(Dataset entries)
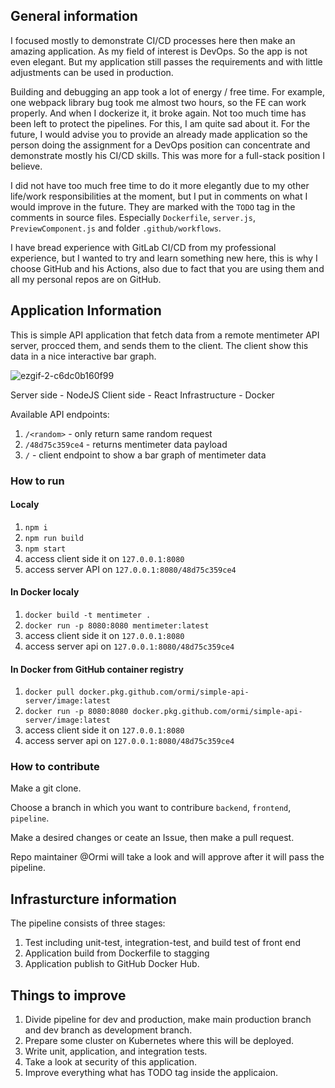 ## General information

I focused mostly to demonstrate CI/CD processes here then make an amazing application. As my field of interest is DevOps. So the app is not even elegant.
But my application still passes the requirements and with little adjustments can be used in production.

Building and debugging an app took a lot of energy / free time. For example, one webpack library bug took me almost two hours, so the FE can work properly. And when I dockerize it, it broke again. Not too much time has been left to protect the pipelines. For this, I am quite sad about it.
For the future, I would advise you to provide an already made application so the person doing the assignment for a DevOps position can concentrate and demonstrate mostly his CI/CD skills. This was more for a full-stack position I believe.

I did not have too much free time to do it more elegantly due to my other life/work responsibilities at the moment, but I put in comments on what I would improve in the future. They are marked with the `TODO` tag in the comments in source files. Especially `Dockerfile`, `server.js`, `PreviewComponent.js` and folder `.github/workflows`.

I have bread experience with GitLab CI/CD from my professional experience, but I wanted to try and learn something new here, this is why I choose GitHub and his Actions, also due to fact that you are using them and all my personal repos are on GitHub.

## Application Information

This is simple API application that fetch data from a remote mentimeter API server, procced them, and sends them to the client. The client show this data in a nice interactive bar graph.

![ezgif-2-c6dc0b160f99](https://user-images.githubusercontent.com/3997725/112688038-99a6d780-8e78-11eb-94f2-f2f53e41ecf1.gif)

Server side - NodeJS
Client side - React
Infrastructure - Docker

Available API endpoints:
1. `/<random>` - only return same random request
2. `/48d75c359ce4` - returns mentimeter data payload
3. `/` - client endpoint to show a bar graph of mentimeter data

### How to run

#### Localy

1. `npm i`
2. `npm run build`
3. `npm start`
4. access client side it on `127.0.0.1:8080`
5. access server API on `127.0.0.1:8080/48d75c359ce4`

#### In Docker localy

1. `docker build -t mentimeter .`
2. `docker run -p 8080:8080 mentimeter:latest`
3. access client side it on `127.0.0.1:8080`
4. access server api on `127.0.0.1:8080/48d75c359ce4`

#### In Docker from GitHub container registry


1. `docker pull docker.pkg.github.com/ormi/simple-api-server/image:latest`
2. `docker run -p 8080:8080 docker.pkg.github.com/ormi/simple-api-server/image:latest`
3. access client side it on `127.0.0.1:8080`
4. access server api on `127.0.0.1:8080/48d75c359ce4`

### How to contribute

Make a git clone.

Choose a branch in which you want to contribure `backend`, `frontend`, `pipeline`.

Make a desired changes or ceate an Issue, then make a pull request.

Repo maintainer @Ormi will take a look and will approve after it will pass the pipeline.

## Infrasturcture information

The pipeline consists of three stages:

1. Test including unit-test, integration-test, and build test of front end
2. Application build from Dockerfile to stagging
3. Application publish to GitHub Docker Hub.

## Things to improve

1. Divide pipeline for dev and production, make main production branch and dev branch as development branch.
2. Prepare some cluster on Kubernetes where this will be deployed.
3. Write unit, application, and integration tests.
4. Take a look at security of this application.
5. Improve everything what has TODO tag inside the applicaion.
==
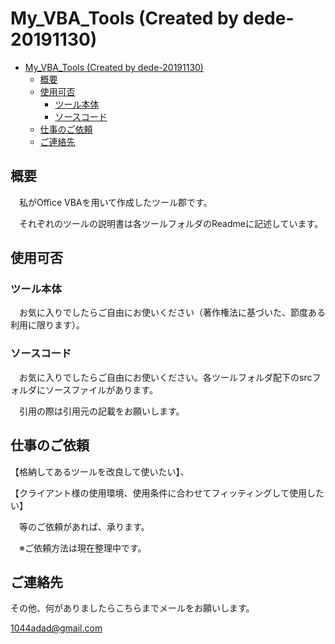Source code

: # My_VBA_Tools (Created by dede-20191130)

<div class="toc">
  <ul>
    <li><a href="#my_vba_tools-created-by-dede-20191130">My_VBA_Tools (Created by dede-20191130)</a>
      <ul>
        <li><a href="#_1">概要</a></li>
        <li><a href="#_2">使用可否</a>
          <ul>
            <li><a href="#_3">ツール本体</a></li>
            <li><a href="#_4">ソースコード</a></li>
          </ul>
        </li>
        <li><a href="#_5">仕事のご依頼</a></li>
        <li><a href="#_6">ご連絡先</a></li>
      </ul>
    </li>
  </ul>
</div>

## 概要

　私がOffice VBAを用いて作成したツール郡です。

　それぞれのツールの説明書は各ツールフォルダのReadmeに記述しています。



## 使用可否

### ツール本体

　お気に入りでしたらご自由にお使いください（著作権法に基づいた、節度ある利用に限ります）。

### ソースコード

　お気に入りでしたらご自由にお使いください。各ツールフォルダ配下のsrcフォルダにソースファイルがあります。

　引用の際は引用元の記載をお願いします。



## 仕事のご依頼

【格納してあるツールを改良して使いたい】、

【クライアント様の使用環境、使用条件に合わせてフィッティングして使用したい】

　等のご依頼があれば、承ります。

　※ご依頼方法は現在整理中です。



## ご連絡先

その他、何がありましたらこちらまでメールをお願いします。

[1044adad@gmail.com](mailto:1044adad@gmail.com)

=== Exercise details ===
Copy only these lines from the records above, exactly: the one with "## General information", the one with "But my application", and those between. Skip the pictures.

=== The answer ===
 ## General information

I focused mostly to demonstrate CI/CD processes here then make an amazing application. As my field of interest is DevOps. So the app is not even elegant.
But my application still passes the requirements and with little adjustments can be used in production.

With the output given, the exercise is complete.